Thomas DeWeese wrote:
During testing I found out that if there is only one svg element which has one opacity attribute (fill-opacity or stroke-opacity) with a value between 0.0 and 1.0, the generated pdf document is incorrect (ALL colors are wrong).
Do you see changes that are greater than 1-2 code values?
What do you mean with "1-2 code values"?
By code values I mean the set of numbers 0-255 for each color channel. So bright red is (255, 0, 0), there are lots of tools that will tell you what colors are actually on the screen. This is the only way I could tell that the PNG and the PDF had different colors (see below).
Look at this screenshots (BMP) which I made from the two pdf documents (viewed with Acrobat Reader 6.0).
So we seem to have found some of the issue. On my machine (Acrobat 5.0.5) testpdf_1.pdf and testpdf_2.pdf render essentially the same. 'testpdf_1.pdf' doesn't look anything like your 'testpdf_1.bmp'. I'm not quite sure where to go from here, I am not a real PDF specialist (which seems to be the area where the problem is - it isn't in how the SVG is communicated to it).
You may find that the FOP folks (that wrote the PDF part of the transcoder) can help more than I can.
Your SVG content is using 'tspan' elements (although in the given example you sent you don't need to).

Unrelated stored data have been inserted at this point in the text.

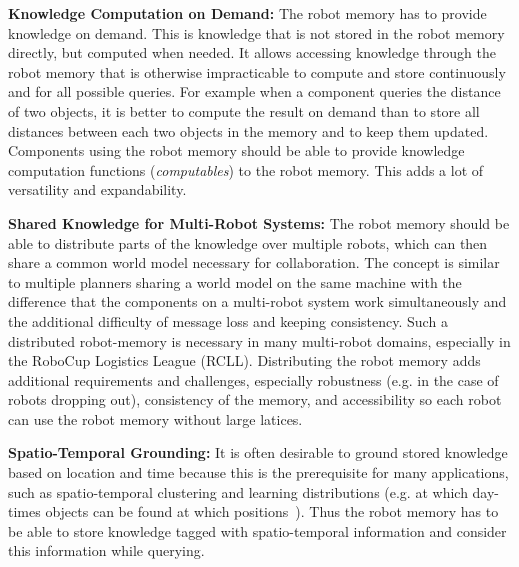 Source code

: \smallskip
\textbf{Knowledge Computation on Demand:} The robot memory has to
provide knowledge on demand. This is knowledge that is not stored in
the robot memory directly, but computed when needed. It allows
accessing knowledge through the robot memory that is otherwise
impracticable to compute and store continuously and for all possible
queries. For example when a component queries the distance of two
objects, it is better to compute the result on demand than to store
all distances between each two objects in the memory and to keep them
updated. Components using the robot memory should be able to provide
knowledge computation functions (\textit{computables}) to the robot
memory. This adds a lot of versatility and expandability.

\smallskip
\textbf{Shared Knowledge for Multi-Robot Systems:} The robot memory
should be able to distribute parts of the knowledge over multiple
robots, which can then share a common world model necessary for
collaboration. The concept is similar to multiple planners sharing a
world model on the same machine with the difference that the
components on a multi-robot system work simultaneously and the
additional difficulty of message loss and keeping consistency. Such a
distributed robot-memory is necessary in many multi-robot domains,
especially in the RoboCup Logistics League (RCLL).
Distributing the robot memory adds
additional requirements and challenges, especially robustness (e.g. in
the case of robots dropping out), consistency of the memory, and
accessibility so each robot can use the robot memory without large
latices.

\smallskip
\textbf{Spatio-Temporal Grounding:} It is often desirable to ground
stored knowledge based on location and time because this is the
prerequisite for many applications, such as spatio-temporal clustering
and learning distributions (e.g. at which day-times objects can be
found at which positions~\cite{deebul}). Thus the robot
memory has to be able to store knowledge tagged with spatio-temporal
information and consider this information while querying.

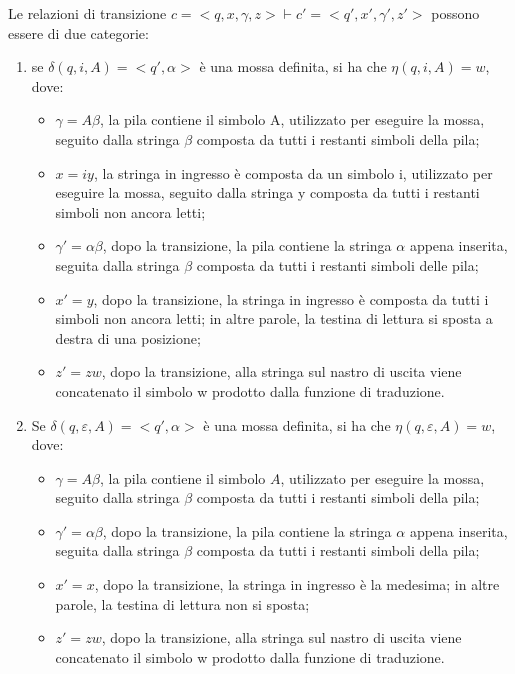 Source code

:   \break

  \noindent Le relazioni di transizione \(c =<q,x,\gamma, z> \vdash c' = <q',x',\gamma',z'>\) possono essere di due categorie:
  \begin{enumerate}
    \item se \(\delta(q,i,A)=<q',\alpha>\) è una mossa definita, si ha che \(\eta(q,i,A) = w\), dove:
    \begin{itemize}
      \item \(\gamma =A\beta\), la pila contiene il simbolo A, utilizzato per eseguire la mossa, seguito dalla stringa \(\beta\) composta da tutti i restanti simboli della pila;
      \item \(x=iy\), la stringa in ingresso è composta da un simbolo i, utilizzato per eseguire la mossa, seguito dalla stringa y composta da tutti i restanti simboli non ancora letti;
      \item \(\gamma'=\alpha\beta\), dopo la transizione, la pila contiene la stringa \(\alpha\) appena inserita, seguita dalla stringa \(\beta\) composta da tutti i restanti simboli delle pila;
      \item \(x'=y\), dopo la transizione, la stringa in ingresso è composta da tutti i simboli non ancora letti; in altre parole, la testina di lettura si sposta a destra di una posizione;
      \item \(z'=zw\), dopo la transizione, alla stringa sul nastro di uscita viene concatenato il simbolo w prodotto dalla funzione di traduzione.  
    \end{itemize}
    \item Se \(\delta(q,\varepsilon,A)=<q',\alpha>\) è una mossa definita, si ha che \(\eta(q,\varepsilon,A) = w\), dove:
    \begin{itemize}
      \item \(\gamma=A\beta\), la pila contiene il simbolo \(A\), utilizzato per eseguire la mossa, seguito dalla stringa \(\beta\) composta da tutti i restanti simboli della pila;
      \item \(\gamma'=\alpha\beta\), dopo la transizione, la pila contiene la stringa \(\alpha\) appena inserita, seguita dalla stringa \(\beta\) composta da tutti i restanti simboli della pila;
      \item \(x'=x\), dopo la transizione, la stringa in ingresso è la medesima; in altre parole, la testina di lettura non si sposta;
      \item \(z'=zw\), dopo la transizione, alla stringa sul nastro di uscita viene concatenato il simbolo w prodotto dalla funzione di traduzione.
    \end{itemize}
  \end{enumerate}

When this happens the PDF transcoder doesn't try to convert the text as text and falls back to converting it as paths. [...]
I changed it but now I can not see the text in the pdf document.
I do this all the time, so example content that fails would probably be useful, otherwise I don't know how to reproduce your problem.
Here are examples:
Thanks I'll try and take a look and get back to you.